**EXERCISE DETAILS:**
In the lines below, look for "models". Copy each line where it appears.

**DATA FOR REVIEW:**
»»

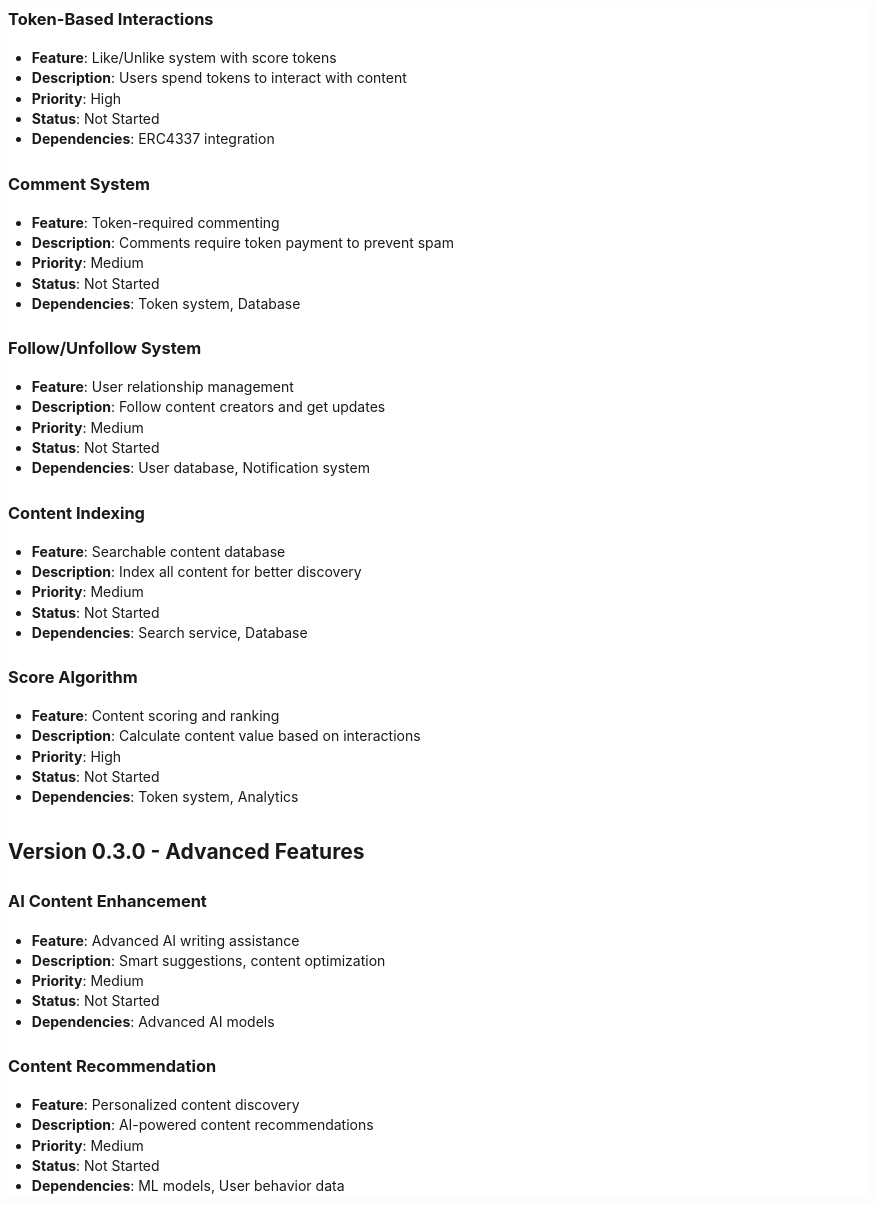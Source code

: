 ### Token-Based Interactions
- **Feature**: Like/Unlike system with score tokens
- **Description**: Users spend tokens to interact with content
- **Priority**: High
- **Status**: Not Started
- **Dependencies**: ERC4337 integration

### Comment System
- **Feature**: Token-required commenting
- **Description**: Comments require token payment to prevent spam
- **Priority**: Medium
- **Status**: Not Started
- **Dependencies**: Token system, Database

### Follow/Unfollow System
- **Feature**: User relationship management
- **Description**: Follow content creators and get updates
- **Priority**: Medium
- **Status**: Not Started
- **Dependencies**: User database, Notification system

### Content Indexing
- **Feature**: Searchable content database
- **Description**: Index all content for better discovery
- **Priority**: Medium
- **Status**: Not Started
- **Dependencies**: Search service, Database

### Score Algorithm
- **Feature**: Content scoring and ranking
- **Description**: Calculate content value based on interactions
- **Priority**: High
- **Status**: Not Started
- **Dependencies**: Token system, Analytics

## Version 0.3.0 - Advanced Features

### AI Content Enhancement
- **Feature**: Advanced AI writing assistance
- **Description**: Smart suggestions, content optimization
- **Priority**: Medium
- **Status**: Not Started
- **Dependencies**: Advanced AI models

### Content Recommendation
- **Feature**: Personalized content discovery
- **Description**: AI-powered content recommendations
- **Priority**: Medium
- **Status**: Not Started
- **Dependencies**: ML models, User behavior data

««

**RESPONSE TO THIS TASK:**
- **Dependencies**: Advanced AI models
- **Dependencies**: ML models, User behavior data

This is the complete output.